## Problem details
Check every line of the entries below for the word "static", and copy the ones that have it.

Start of Block

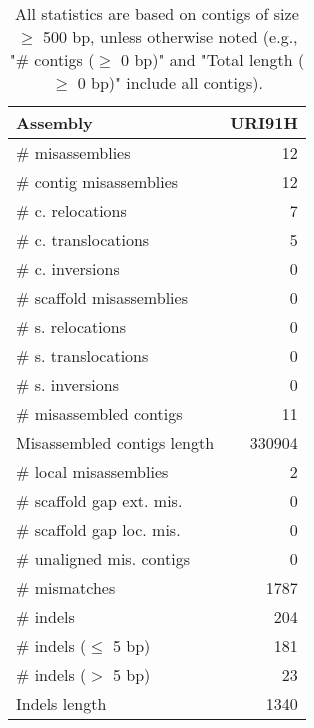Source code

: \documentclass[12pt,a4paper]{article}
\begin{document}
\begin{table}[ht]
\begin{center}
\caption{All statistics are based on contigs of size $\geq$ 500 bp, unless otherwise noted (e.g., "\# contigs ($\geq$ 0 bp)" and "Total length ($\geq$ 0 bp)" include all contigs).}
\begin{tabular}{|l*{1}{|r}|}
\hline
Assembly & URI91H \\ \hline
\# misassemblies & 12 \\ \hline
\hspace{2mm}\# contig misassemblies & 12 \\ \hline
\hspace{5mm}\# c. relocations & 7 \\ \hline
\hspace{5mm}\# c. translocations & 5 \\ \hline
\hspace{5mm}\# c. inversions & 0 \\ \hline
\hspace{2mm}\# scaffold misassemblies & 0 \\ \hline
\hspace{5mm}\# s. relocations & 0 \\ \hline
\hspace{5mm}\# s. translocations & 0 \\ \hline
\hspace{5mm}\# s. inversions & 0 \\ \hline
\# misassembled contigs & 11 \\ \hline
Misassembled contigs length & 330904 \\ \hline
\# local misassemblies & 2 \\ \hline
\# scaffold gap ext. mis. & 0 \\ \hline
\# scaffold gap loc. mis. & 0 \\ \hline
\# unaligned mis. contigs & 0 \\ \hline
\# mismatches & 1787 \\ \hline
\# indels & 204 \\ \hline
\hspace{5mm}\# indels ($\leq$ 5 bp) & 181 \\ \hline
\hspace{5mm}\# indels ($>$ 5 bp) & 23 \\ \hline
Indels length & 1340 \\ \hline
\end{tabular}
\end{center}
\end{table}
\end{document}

End of Block
Start of Block

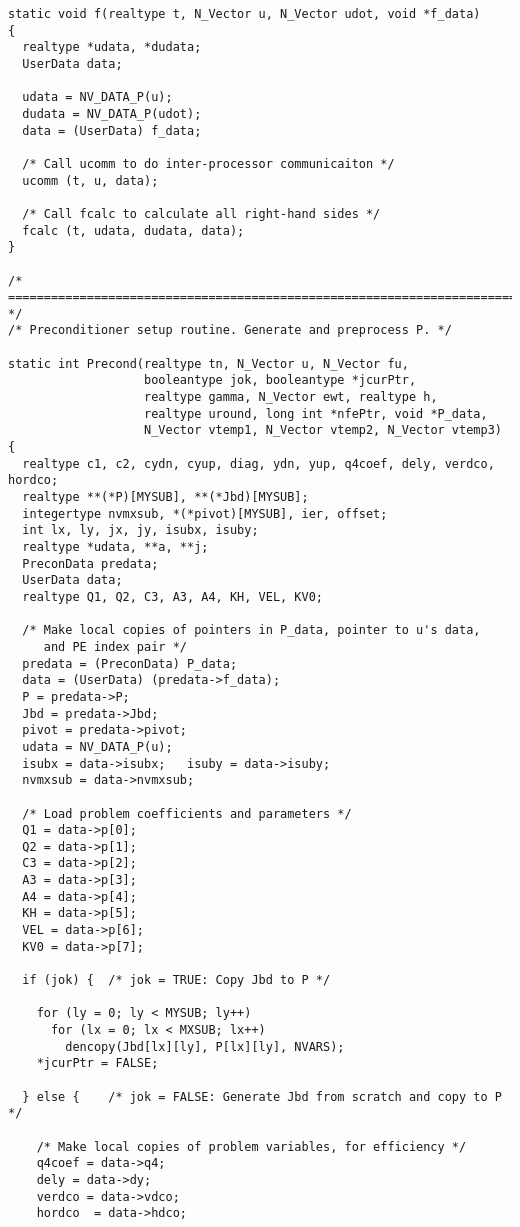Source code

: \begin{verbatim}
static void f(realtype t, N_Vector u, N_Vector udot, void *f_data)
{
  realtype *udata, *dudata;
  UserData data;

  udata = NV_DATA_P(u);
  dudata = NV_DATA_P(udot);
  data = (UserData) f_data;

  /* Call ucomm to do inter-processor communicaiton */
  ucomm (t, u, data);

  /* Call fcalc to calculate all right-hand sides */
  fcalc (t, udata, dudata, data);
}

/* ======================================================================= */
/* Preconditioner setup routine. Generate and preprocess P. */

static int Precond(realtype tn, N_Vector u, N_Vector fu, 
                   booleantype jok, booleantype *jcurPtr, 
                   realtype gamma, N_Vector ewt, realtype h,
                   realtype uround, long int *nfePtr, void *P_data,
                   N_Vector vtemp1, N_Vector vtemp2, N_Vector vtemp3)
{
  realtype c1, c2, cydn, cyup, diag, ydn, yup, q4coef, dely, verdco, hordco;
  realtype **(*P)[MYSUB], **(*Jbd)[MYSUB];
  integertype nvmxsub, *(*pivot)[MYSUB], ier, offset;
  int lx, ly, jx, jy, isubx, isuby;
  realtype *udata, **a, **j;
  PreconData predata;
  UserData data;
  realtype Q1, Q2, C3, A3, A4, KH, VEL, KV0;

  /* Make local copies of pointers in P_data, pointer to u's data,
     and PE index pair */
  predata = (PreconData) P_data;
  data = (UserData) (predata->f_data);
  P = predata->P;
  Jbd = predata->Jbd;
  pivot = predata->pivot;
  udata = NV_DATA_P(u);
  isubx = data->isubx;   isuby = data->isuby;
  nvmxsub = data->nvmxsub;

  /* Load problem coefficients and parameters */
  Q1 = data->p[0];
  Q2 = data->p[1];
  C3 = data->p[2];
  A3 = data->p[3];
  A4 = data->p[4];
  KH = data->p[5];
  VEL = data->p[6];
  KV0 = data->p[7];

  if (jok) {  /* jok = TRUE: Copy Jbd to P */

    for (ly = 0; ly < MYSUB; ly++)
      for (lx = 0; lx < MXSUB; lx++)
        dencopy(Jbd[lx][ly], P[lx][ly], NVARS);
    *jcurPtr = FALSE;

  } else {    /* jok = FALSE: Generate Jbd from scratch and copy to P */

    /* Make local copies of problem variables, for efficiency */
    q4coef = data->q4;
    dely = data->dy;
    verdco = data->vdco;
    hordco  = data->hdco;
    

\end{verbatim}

End of Block
Start of Block

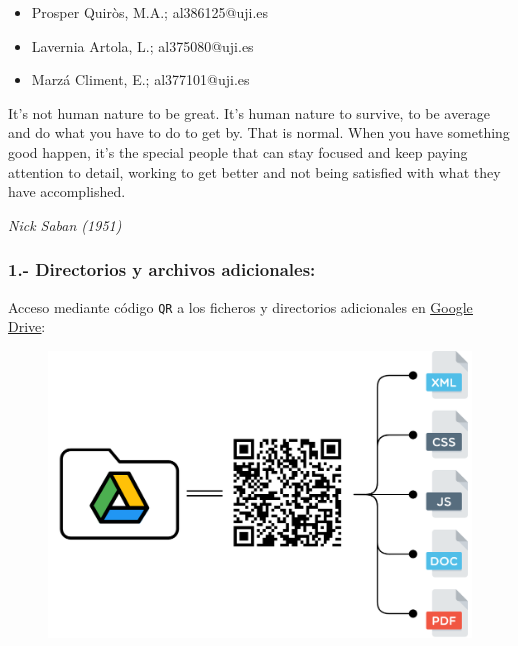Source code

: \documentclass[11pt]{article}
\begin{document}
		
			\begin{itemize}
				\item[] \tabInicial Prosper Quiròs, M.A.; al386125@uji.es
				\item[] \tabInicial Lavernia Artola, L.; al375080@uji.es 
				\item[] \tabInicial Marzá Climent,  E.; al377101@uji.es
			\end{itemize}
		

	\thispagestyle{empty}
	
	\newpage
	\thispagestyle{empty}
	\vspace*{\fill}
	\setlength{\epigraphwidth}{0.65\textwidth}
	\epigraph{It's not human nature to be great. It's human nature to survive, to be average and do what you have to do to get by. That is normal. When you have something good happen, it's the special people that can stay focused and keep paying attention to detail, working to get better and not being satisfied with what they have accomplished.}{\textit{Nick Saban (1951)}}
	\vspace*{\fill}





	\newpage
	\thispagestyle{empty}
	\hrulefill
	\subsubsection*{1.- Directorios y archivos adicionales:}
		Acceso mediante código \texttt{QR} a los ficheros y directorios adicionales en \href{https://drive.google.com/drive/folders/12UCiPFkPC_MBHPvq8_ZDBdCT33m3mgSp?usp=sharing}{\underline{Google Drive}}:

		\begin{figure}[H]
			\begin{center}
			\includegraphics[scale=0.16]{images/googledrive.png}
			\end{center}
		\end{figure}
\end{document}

End of Block

## Expected answer
static void f(realtype t, N_Vector u, N_Vector udot, void *f_data)
static int Precond(realtype tn, N_Vector u, N_Vector fu, 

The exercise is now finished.